16. Section 1224 only operates in a situation were the decision-maker can find that there is a false statement or false representation for [sic] an omission to comply with the Act and also that an amount was paid because of the false statement or representation or omission. The law is to be found in the decisions of von Doussa J (1991) 23 ALD 284 and the Full Court on appeal in McAuliffe v Secretary, Department of Social Security (1992) 28 ALD 609. The case is authority for the proposition that the false statement need only be a contributing factor and not the only factor or cause for the payment of benefit. The policy of the provision is to protect the revenue against unjustified claims on the public funds made in consequence of false information supplied to the applicant Department. (See Re Pepi and Director-General of Social Security (1984) 7 ALD 155).

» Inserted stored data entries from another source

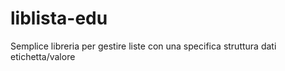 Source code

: # liblista-edu
Semplice libreria per gestire liste con una specifica struttura dati etichetta/valore
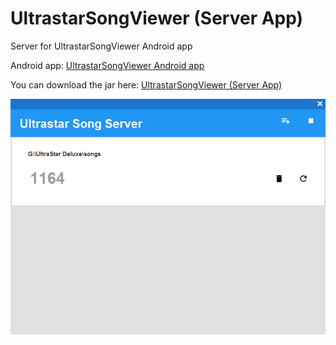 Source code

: UltrastarSongViewer (Server App)
=================================

Server for UltrastarSongViewer Android app

Android app: [UltrastarSongViewer Android app](https://github.com/amng/UltrastarSongViewer-Android-app-)

You can download the jar here: [UltrastarSongViewer (Server App)](jar/UltraStarBrowserServer-0.1.0.jar?raw=true)

![UltrastarSongViewer server app screenshot 1](screenshots/1.png?raw=true)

17. If it is a fact that the respondent made a false statement or a false representation or failed or omitted to comply with a provision of the Act such evidence would be found in the fortnightly claims for continuation reports lodged with the Department by the respondent. All of those documents have been destroyed by the Department and there is therefore no basis upon which this Tribunal can make a finding that the respondent made a false statement or a false representation or failed or omitted to comply with the provision of the Act. It is, in my view, not open to this Tribunal to infer that the respondent somehow comes within the terms of subsection 1224(1) because there is no evidence before the Tribunal as to what the respondent did. I was encouraged to accept the proposition as a matter of fact that what the respondent did was fill out the continuation report providing details of her net income for the past two weeks as recorded in her payslips but there is simply no basis upon which I can come to such a conclusion as a question of fact. To draw an inference along those lines would be to make assumptions which are not justified by the material before me. All that has been proved before me is what the applicant Department did in relation to the respondent. Nothing has been proved as to what the respondent did in relation to her fortnightly claims for Newstart Allowance. It follows that I do not have any basis in fact for finding that the respondent comes within the terms of subsection 1224(1) and, in particular, I do not have any basis in fact for finding that the respondent made false statements or false representations to the applicant nor do I have any basis in fact for finding that the respondent failed or omitted to comply with provisions of the Act.”
Submissions on the Appeal
Counsel for the applicant submitted that the AAT erred in concluding that there was “no evidence” before it as to what the respondent declared on her fortnightly continuation forms. Counsel submitted that although the continuation forms were not in evidence, there was evidence that :-
(a)continuation forms with declarations of income were submitted;
(b)the respondent’s forms were processed and would not have been processed if incomplete;
(c)the respondent, on her own admission, purported to declare her casual earnings;
(d)casual earnings were recorded by the Department on its computer;
(e)payment to the respondent was made on the basis of income earned;
(f)a simple calculation based upon the amount by which her standard benefit was reduced, enables one to determine what the declared amount must have been.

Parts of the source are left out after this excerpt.